▸ Task input
*** Begin section ***

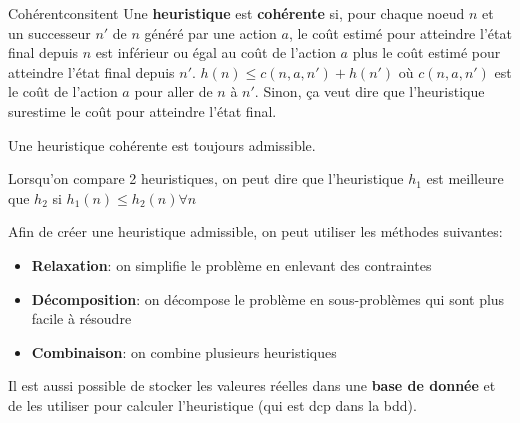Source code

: \begin{definition}{Cohérent}{consitent}
    Une \textbf{heuristique} est \textbf{cohérente} si, pour chaque noeud $n$ et un successeur $n'$ de $n$ généré par une action $a$,
    le coût estimé pour atteindre l'état final depuis $n$ est inférieur ou égal au coût de l'action $a$ plus le coût estimé pour atteindre l'état final depuis $n'$. 
    \begin{math}
        h(n) \leq c(n, a, n') + h(n') 
    \end{math} 
    où $c(n, a, n')$ est le coût de l'action $a$ pour aller de $n$ à $n'$. 
    Sinon, ça veut dire que l'heuristique surestime le coût pour atteindre l'état final.
\end{definition}

\begin{remark}\leavevmode
    Une heuristique cohérente est toujours admissible. 
\end{remark}

\begin{note}
    Lorsqu'on compare 2 heuristiques, on peut dire que l'heuristique $h_1$ est meilleure que $h_2$ si 
    \begin{math}
        h_1(n) \leq h_2(n) \forall n 
    \end{math}
\end{note}

Afin de créer une heuristique admissible, on peut utiliser les méthodes suivantes: 
\begin{itemize}
    \item \textbf{Relaxation}: on simplifie le problème en enlevant des contraintes
    \item \textbf{Décomposition}: on décompose le problème en sous-problèmes qui sont plus facile à résoudre
    \item \textbf{Combinaison}: on combine plusieurs heuristiques 
\end{itemize}

Il est aussi possible de stocker les valeures réelles dans une \textbf{base de donnée} 
et de les utiliser pour calculer l'heuristique (qui est dcp dans la bdd).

*** End section ***

Using the string "dire" as the search term, count the lines of the data above that hold it and report that number alone.

▸ Output for this exercise
2